INSTRUCTIONS FOR THE TASK:
From the data below, set down exactly the lines between the one holding "- The accuracy" and the one holding "- **Report**: A", inclusive, and no others.

————————

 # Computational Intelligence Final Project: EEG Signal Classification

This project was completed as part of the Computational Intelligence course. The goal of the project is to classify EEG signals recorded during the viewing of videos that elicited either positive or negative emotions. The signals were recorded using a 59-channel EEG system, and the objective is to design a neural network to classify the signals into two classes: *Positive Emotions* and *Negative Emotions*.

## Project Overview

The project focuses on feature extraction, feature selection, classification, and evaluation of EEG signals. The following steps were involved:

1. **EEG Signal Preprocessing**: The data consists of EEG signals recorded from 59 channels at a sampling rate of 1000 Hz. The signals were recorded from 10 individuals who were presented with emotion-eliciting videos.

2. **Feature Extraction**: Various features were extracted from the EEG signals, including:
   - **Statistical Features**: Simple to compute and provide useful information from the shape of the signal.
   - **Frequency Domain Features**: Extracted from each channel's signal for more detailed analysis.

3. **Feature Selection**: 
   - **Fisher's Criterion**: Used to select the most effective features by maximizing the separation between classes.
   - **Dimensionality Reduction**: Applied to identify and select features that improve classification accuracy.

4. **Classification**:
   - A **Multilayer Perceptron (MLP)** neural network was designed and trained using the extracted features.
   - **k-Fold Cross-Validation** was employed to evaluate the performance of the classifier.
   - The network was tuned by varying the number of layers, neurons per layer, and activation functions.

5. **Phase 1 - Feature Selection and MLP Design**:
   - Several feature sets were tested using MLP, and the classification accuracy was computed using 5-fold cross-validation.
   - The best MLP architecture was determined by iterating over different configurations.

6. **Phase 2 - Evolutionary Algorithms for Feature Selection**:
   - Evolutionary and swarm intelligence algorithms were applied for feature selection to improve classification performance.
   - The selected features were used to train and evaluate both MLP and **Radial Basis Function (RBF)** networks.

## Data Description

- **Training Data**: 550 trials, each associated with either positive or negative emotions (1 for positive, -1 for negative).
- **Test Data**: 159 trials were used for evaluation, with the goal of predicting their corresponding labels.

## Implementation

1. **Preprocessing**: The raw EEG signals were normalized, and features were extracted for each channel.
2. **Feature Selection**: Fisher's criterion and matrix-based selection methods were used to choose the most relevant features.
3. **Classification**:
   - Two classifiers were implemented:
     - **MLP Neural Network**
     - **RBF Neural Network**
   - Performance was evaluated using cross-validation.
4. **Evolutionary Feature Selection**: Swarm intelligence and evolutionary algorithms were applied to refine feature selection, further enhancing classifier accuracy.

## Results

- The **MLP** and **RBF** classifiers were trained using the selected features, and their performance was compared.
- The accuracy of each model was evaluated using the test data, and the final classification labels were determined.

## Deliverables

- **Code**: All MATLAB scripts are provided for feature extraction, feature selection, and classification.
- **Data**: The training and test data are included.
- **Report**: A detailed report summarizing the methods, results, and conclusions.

————————

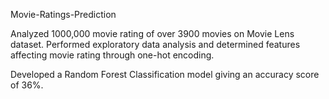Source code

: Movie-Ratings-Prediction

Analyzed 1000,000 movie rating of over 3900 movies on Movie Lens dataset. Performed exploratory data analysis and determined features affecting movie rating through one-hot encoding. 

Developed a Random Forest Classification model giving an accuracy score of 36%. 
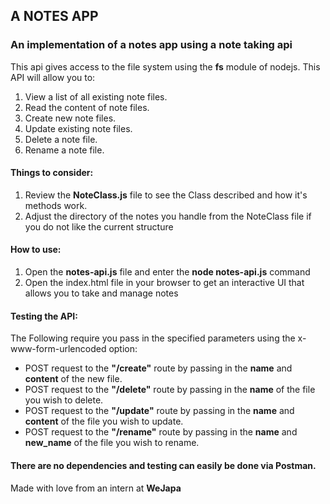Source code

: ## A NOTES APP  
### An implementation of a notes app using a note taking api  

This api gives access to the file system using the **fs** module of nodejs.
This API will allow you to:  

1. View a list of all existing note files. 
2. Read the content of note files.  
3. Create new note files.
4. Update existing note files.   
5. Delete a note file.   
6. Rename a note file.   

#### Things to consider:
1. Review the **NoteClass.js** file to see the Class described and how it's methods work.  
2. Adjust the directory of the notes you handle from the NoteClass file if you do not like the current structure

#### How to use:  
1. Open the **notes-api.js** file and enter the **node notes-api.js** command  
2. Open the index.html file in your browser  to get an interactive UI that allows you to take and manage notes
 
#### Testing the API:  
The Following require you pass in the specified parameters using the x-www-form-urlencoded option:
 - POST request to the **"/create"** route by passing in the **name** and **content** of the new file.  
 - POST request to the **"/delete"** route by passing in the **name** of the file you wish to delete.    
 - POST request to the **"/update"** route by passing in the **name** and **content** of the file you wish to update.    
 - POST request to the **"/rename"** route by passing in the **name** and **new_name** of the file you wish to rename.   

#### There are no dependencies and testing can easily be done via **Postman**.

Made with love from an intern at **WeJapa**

————————

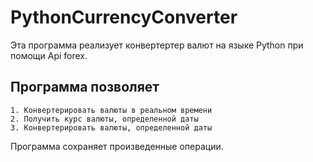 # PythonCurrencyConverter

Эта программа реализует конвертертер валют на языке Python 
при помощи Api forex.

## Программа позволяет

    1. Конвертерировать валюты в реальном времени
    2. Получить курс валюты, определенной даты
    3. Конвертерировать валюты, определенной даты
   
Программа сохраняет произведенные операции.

————————

ANSWER FOR THE TASK:
- The accuracy of each model was evaluated using the test data, and the final classification labels were determined.

## Deliverables

- **Code**: All MATLAB scripts are provided for feature extraction, feature selection, and classification.
- **Data**: The training and test data are included.
- **Report**: A detailed report summarizing the methods, results, and conclusions.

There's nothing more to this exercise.